* **What the exercise asks**: Lift out each line of the data that holds "modelValue".

[Source texts of formatted documents]
◇ ◇ ◇ ◇
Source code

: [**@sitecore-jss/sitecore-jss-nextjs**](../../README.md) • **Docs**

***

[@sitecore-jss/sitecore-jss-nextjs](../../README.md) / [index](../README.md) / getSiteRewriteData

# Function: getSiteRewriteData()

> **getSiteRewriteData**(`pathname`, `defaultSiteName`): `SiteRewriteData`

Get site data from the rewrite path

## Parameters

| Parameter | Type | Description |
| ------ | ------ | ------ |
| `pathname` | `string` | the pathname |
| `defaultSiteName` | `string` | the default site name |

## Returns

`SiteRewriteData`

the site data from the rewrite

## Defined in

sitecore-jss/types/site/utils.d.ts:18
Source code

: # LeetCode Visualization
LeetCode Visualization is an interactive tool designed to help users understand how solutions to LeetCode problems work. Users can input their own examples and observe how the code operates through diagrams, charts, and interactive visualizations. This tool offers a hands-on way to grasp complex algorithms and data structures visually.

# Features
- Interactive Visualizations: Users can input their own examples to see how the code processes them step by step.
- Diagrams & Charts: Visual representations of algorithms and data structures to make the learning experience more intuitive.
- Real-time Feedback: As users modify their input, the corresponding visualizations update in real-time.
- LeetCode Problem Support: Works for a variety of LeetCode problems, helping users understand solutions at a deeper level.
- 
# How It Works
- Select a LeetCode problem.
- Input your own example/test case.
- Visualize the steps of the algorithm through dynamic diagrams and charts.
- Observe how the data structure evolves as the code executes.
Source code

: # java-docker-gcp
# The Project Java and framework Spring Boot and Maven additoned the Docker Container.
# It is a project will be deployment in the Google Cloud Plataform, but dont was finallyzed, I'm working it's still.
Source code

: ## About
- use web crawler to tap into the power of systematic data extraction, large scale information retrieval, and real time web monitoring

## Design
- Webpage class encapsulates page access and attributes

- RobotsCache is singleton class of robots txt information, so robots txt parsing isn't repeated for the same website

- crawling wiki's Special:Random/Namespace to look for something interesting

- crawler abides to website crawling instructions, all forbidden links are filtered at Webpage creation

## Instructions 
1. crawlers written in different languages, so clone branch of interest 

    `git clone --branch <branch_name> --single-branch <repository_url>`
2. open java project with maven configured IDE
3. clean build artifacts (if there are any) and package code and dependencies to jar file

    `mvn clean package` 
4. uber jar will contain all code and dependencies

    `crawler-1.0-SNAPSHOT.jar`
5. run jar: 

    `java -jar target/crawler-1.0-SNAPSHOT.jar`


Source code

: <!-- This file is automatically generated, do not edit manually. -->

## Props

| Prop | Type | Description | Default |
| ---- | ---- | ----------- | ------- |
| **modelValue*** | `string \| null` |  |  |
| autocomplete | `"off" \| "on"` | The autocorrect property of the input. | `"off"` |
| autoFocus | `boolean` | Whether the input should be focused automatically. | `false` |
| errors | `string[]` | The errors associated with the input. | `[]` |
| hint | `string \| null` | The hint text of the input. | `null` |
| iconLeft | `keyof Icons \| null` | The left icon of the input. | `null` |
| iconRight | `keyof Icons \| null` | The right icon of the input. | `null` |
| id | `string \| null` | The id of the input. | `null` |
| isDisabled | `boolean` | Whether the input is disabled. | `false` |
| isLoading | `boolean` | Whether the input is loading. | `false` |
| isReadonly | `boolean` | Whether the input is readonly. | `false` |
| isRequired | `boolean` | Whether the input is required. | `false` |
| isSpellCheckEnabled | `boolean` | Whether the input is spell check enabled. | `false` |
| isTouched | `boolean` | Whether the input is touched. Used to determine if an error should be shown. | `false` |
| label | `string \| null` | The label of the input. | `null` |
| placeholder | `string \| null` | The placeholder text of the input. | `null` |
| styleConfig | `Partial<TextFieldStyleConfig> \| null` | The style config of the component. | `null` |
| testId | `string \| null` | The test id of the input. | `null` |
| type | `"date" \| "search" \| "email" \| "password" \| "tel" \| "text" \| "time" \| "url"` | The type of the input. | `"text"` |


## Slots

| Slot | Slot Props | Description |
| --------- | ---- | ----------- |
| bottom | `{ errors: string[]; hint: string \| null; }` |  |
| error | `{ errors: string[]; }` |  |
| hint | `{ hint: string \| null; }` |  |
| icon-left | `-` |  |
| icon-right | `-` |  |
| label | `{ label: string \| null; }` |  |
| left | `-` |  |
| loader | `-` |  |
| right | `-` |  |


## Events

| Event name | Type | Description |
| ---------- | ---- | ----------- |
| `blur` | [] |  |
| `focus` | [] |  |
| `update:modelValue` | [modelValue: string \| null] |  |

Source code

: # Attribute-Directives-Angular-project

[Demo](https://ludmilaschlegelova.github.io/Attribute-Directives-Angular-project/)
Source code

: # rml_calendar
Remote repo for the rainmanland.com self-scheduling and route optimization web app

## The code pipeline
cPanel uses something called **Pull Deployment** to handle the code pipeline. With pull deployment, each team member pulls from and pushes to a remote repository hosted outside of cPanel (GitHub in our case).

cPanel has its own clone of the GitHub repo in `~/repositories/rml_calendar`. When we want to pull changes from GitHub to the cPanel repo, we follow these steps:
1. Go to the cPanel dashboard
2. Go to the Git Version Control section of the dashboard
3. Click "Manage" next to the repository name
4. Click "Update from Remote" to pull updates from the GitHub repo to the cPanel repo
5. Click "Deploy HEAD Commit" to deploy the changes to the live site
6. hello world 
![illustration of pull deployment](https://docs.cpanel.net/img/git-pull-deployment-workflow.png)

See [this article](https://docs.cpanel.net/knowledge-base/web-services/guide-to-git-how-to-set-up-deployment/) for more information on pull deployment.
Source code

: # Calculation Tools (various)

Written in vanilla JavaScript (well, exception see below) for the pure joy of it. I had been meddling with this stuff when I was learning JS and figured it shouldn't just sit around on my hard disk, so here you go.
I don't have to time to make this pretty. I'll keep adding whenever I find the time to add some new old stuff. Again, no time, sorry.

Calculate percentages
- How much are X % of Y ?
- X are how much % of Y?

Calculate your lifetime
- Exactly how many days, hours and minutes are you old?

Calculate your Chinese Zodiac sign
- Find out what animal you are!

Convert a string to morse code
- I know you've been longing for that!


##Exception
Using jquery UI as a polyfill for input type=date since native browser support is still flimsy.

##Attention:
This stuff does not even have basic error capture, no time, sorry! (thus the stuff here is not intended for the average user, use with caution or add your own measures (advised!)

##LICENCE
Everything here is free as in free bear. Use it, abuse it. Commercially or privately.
◇ ◇ ◇ ◇
* **Solution for this problem**:
| **modelValue*** | `string \| null` |  |  |
| `update:modelValue` | [modelValue: string \| null] |  |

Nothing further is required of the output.